▶ Supplied material:
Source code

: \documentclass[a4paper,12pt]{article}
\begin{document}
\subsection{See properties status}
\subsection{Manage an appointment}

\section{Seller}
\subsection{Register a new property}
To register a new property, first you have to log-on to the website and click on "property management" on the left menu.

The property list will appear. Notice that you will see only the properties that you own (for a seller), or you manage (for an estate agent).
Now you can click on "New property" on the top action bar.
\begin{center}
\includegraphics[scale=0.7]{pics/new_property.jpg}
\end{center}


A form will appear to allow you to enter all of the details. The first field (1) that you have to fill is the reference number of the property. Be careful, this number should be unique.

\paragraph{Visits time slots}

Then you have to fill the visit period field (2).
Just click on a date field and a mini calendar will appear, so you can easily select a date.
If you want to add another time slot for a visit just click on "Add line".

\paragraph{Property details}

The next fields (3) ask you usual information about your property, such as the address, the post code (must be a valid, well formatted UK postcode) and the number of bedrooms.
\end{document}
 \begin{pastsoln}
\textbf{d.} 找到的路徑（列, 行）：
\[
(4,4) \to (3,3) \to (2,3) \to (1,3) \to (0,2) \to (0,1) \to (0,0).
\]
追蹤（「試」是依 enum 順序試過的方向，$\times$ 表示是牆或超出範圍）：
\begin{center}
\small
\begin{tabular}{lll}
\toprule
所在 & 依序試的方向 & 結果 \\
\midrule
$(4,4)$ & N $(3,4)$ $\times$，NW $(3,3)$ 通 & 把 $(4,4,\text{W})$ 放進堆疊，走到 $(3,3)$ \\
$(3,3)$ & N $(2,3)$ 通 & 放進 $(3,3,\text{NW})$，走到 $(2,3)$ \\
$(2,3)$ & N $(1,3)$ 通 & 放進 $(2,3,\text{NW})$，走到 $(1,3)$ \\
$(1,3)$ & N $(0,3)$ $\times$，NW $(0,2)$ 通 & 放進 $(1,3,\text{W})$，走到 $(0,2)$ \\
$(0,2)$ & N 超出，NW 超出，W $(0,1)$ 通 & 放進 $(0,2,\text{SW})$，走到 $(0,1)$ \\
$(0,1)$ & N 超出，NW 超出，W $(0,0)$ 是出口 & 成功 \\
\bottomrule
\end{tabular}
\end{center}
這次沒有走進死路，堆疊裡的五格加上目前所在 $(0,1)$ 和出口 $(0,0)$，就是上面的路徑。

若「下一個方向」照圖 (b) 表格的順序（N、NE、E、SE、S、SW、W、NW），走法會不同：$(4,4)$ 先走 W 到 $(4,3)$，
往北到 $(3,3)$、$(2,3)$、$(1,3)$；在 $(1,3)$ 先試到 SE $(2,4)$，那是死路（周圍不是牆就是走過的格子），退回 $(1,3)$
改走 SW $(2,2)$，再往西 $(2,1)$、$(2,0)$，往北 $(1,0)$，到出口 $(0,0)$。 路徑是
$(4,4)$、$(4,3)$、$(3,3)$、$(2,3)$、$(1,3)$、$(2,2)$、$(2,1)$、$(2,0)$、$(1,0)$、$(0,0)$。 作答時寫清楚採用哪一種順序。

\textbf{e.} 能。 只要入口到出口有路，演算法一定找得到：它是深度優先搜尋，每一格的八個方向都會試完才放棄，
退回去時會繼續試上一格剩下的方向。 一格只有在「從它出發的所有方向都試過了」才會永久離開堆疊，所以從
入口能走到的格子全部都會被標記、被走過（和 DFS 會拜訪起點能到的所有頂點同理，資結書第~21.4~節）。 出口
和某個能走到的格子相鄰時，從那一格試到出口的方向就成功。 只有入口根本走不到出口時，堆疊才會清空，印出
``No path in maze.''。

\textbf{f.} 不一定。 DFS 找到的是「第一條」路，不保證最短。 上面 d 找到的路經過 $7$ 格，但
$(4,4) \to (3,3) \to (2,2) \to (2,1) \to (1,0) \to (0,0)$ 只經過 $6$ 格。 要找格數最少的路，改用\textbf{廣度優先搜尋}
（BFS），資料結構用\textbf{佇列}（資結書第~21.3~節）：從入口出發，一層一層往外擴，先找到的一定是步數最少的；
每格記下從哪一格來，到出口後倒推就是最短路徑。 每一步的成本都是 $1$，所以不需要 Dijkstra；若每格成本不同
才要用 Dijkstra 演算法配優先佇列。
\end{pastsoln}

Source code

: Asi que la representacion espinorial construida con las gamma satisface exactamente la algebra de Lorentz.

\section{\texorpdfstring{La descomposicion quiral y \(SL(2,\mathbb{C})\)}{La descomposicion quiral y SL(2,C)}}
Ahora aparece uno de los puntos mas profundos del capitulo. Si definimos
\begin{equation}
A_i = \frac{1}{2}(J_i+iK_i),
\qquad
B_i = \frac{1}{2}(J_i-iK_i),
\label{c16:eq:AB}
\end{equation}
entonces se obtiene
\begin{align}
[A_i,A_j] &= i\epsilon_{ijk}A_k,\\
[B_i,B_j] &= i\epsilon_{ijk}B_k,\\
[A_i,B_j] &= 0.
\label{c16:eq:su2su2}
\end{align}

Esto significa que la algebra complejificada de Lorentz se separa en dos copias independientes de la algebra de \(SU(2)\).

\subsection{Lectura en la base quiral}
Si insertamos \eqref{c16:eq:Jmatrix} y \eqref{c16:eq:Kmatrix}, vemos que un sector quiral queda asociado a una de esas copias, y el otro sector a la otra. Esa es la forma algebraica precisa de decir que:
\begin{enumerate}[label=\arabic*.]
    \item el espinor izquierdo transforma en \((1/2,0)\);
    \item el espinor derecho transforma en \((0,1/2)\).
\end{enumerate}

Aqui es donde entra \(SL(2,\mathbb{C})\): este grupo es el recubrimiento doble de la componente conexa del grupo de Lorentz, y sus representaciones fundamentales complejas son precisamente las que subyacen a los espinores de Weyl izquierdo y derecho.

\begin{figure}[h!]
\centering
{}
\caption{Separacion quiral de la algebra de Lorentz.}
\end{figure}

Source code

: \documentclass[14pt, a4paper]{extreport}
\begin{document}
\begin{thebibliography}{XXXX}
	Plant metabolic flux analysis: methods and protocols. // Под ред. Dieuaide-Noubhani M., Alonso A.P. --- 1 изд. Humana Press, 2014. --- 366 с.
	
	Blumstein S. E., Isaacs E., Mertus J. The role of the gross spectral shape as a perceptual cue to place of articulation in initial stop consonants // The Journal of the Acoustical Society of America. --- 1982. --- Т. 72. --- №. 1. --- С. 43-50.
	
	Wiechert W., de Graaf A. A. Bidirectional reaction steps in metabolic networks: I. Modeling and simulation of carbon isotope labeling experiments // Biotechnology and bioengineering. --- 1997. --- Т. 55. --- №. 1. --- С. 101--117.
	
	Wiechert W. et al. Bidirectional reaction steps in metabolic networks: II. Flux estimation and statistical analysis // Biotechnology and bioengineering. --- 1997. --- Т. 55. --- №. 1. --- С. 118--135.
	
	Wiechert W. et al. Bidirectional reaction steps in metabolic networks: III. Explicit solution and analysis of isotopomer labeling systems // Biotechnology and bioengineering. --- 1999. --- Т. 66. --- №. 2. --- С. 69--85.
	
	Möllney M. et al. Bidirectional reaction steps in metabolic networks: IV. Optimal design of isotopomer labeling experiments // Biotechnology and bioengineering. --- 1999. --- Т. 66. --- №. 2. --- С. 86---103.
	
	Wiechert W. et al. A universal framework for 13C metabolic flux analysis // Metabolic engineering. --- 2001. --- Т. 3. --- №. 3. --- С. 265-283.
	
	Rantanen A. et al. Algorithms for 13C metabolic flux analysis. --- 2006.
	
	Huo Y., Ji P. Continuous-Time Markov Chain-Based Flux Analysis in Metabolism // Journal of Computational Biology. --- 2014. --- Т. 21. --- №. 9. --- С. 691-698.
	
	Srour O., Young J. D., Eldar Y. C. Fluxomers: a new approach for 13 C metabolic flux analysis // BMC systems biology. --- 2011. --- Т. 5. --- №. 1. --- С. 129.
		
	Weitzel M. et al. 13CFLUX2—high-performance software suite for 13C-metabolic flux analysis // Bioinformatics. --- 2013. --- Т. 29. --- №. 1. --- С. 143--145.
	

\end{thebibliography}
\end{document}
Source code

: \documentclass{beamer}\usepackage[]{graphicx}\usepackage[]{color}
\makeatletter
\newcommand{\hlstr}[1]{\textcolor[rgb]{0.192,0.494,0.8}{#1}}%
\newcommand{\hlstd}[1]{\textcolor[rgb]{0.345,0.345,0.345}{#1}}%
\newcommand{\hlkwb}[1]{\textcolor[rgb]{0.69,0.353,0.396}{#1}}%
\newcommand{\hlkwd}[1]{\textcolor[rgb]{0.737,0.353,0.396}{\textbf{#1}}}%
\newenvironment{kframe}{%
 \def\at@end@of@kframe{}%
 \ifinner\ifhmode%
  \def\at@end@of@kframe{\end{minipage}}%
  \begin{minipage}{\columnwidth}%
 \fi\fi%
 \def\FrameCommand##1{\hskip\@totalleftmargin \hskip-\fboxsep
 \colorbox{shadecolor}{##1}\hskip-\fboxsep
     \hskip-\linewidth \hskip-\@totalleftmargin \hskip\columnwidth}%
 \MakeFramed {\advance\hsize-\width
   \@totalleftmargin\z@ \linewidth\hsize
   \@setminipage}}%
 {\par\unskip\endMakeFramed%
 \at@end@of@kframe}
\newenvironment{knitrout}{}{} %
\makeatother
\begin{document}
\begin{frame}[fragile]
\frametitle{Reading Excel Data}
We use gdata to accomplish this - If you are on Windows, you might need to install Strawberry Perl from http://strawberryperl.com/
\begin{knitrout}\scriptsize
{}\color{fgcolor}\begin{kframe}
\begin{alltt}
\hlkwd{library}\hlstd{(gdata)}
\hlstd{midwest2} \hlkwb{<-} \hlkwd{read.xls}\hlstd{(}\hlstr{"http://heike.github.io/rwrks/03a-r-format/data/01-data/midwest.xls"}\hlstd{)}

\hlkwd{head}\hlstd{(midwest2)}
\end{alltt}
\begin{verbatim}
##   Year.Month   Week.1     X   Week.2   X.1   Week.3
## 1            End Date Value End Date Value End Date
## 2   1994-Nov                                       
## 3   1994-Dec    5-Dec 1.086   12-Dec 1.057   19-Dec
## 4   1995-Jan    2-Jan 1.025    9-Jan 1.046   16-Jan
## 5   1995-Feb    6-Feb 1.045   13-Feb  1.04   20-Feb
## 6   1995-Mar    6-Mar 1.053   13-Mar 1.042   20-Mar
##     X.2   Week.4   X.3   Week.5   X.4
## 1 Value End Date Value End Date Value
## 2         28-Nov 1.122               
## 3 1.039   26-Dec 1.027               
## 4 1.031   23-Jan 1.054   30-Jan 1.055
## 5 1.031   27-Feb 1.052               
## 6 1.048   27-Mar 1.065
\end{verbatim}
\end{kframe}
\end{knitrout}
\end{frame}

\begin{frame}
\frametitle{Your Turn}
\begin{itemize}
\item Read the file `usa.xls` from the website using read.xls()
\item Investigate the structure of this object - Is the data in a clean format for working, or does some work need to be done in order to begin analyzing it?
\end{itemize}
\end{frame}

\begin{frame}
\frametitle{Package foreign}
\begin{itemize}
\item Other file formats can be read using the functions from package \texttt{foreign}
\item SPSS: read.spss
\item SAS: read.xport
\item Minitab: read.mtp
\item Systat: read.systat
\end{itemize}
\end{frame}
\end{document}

▶ Work instruction:
Precisely the lines between those holding "Möllney M. et" and "Wiechert W. et al. A", inclusive, are to be reproduced from the listing above, with nothing added.

▶ Solution to this exercise:
	Möllney M. et al. Bidirectional reaction steps in metabolic networks: IV. Optimal design of isotopomer labeling experiments // Biotechnology and bioengineering. --- 1999. --- Т. 66. --- №. 2. --- С. 86---103.
	
	Wiechert W. et al. A universal framework for 13C metabolic flux analysis // Metabolic engineering. --- 2001. --- Т. 3. --- №. 3. --- С. 265-283.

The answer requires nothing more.